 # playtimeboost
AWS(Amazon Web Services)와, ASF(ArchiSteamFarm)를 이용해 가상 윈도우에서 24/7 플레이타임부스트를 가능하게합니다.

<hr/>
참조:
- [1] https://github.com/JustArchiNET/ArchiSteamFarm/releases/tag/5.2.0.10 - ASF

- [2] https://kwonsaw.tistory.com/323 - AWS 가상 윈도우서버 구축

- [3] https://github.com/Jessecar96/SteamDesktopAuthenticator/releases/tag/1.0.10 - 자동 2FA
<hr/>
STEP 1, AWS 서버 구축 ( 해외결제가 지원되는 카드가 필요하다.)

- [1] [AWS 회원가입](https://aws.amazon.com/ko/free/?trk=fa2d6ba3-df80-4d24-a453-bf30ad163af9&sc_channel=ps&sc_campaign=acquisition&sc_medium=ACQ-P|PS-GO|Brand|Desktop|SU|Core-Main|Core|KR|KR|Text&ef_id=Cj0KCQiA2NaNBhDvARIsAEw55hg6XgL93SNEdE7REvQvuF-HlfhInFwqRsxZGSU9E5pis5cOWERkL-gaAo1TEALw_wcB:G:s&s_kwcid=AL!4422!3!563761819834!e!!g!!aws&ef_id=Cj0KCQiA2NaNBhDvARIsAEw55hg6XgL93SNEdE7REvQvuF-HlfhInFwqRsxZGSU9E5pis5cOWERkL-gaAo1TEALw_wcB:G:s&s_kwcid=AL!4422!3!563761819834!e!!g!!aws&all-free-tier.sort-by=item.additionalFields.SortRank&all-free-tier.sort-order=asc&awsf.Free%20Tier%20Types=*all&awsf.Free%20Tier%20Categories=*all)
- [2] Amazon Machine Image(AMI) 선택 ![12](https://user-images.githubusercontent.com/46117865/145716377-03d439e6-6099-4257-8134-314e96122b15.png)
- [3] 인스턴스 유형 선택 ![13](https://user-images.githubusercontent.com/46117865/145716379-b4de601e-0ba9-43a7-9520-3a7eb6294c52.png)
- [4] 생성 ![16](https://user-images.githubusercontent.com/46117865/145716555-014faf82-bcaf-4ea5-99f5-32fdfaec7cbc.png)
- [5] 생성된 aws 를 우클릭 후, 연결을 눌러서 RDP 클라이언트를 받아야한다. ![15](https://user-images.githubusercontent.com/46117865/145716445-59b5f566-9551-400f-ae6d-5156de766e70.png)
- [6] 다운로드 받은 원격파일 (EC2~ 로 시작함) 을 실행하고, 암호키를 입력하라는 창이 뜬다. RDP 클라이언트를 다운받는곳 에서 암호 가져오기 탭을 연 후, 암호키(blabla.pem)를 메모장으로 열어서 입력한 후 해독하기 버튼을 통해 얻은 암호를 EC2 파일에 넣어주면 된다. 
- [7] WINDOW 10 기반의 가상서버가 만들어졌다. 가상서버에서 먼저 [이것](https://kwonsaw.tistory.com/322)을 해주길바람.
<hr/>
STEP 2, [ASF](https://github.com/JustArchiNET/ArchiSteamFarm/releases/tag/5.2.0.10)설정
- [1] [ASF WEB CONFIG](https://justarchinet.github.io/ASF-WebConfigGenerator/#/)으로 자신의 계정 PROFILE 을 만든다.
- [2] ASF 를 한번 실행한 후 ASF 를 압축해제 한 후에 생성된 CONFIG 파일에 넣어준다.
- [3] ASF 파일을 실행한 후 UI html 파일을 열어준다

§ **Instructions to follow**: Among the entries above, the line containing "- [2] https://kwonsaw.tistory.com/323", the line containing "STEP 1, AWS 서버 구축 ( 해외결제가 지원되는 카드가 필요하다.)", and all lines between them are to be restated word for word; nothing else belongs in the reply.

§ **Written solution**:
- [2] https://kwonsaw.tistory.com/323 - AWS 가상 윈도우서버 구축

- [3] https://github.com/Jessecar96/SteamDesktopAuthenticator/releases/tag/1.0.10 - 자동 2FA
<hr/>
STEP 1, AWS 서버 구축 ( 해외결제가 지원되는 카드가 필요하다.)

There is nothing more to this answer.